U.S. Split on Whether to Blacklist Former Huawei Smartphone Company

U.S. Split on Whether to Blacklist Former Huawei Smartphone Company


Honor CEO Zhao Ming. His company faces a possible U.S. blacklist over their former association with Huawei.

It’s been awhile since we talked about Huawei, but it seems they’re back in the news – tangentially this time. According to The Verge, the U.S. Government is apparently split on whether to blacklist Honor, formerly of Huawei.

That “former” is important – in November of last year, the smartphone company made the decision to divorce itself from Huawei, mainly for practical reasons.

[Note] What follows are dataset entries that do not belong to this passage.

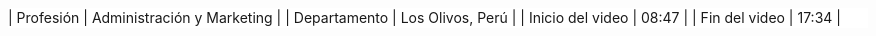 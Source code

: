 | Profesión                                                                                                                                                                                                                                                | Administración y Marketing                                                                                                                                                                                                                                                                                                                                                                                                                                                                                                                                                                                                                                                                                                                                                                                                                                                                                                                                                                                                                                                                                                                                                                                                                                              |
| Departamento                                                                                                                                                                                                                                             | Los Olivos, Perú                                                                                                                                                                                                                                                                                                                                                                                                                                                                                                                                                                                                                                                                                                                                                                                                                                                                                                                                                                                                                                                                                                                                                                                                                                                        |
| Inicio del video                                                                                                                                                                                                                                         | 08:47                                                                                                                                                                                                                                                                                                                                                                                                                                                                                                                                                                                                                                                                                                                                                                                                                                                                                                                                                                                                                                                                                                                                                                                                                                                                   |
| Fin del video                                                                                                                                                                                                                                            | 17:34                                                                                                                                                                                                                                                                                                                                                                                                                                                                                                                                                                                                                                                                                                                                                                                                                                                                                                                                                                                                                                                                                                                                                                                                                                                                   | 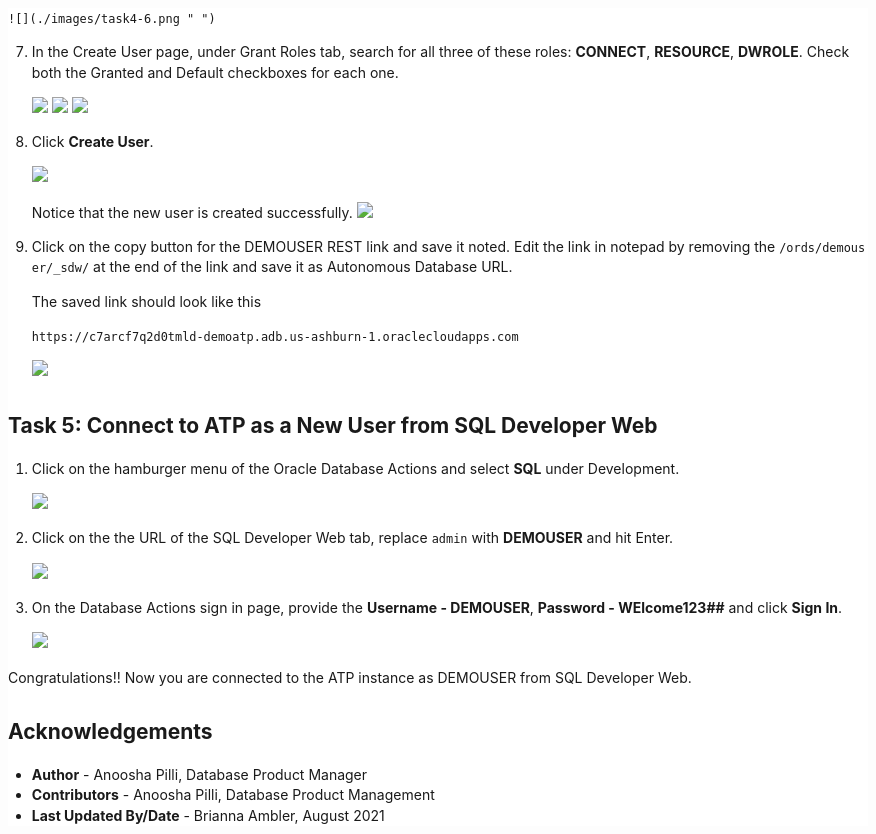     ![](./images/task4-6.png " ")

7. In the Create User page, under Grant Roles tab, search for all three of these roles: **CONNECT**, **RESOURCE**, **DWROLE**. Check both the Granted and Default checkboxes for each one.

    ![](./images/task4-71.png " ")
    ![](./images/task4-72.png " ")
    ![](./images/task4-73.png " ")

8.  Click **Create User**.

    ![](./images/task4-81.png " ")

    Notice that the new user is created successfully.
    ![](./images/task4-82.png " ")

9. Click on the copy button for the DEMOUSER REST link and save it noted. Edit the link in notepad by removing the `/ords/demouser/_sdw/` at the end of the link and save it as Autonomous Database URL.

    The saved link should look like this

    ```
    https://c7arcf7q2d0tmld-demoatp.adb.us-ashburn-1.oraclecloudapps.com
    ```
    ![](./images/task4-9.png " ")

## Task 5: Connect to ATP as a New User from SQL Developer Web

1. Click on the hamburger menu of the Oracle Database Actions and select **SQL** under Development.

    ![](./images/task5-1.png " ")

2. Click on the the URL of the SQL Developer Web tab, replace `admin` with **DEMOUSER** and hit Enter.

    ![](./images/task5-2.png " ")

3. On the Database Actions sign in page, provide the **Username - DEMOUSER**, **Password - WElcome123##** and click **Sign In**.

    ![](./images/task5-3.png " ")

Congratulations!! Now you are connected to the ATP instance as DEMOUSER from SQL Developer Web.

## Acknowledgements

* **Author** - Anoosha Pilli, Database Product Manager
* **Contributors** -  Anoosha Pilli, Database Product Management
* **Last Updated By/Date** - Brianna Ambler, August 2021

At the time, Huawei said Honor did so “to ensure its own survival,” because of “a persistent unavailability of technical elements needed for our mobile phone business” (read: the Huawei embargo made it impossible for Honor to obtain critical components).

And the sell-off has already paid dividends – Honor’s first post-Huawei smartphone, the Magic 3 Series, will come equipped with Google’s apps and services, which obviously wouldn’t have been available to companies (or company subsidiaries) subject to U.S. embargoes.

It’s an impressive piece of hardware, too. The standard Magic 3 has a Snapdragon 888 processor and a 6.76-inch 1344p OLED display with a 120Hz refresh rate. It also has three beefy cameras -- a 50-megapixel 1/1.56-inch main camera, a 13-megapixel 1/1.31-inch ultrawide, and a 64-megapixel monochrome camera. The Pro and Pro Plus models even support wireless charging up to 50W.

And the Google inclusion should make the Magic 3 Series exceedingly competitive outside China, while Honor’s prior releases had to rely on Huawei’s internal services which, needless to say, can’t compete with one of the largest information technology companies in the world.

But Honor still faces a – possibly outdated – guilt by association with its former parent company. And while Pentagon and Energy wanted to blacklist Honor, Commerce and State Department officials were apparently convinced that being a former Huawei subsidiary didn’t come with any baggage (or a potential security risk).

Needless to say, the eventual decision on Honor could have profound financial and political ramifications for the Chinese smartphone company.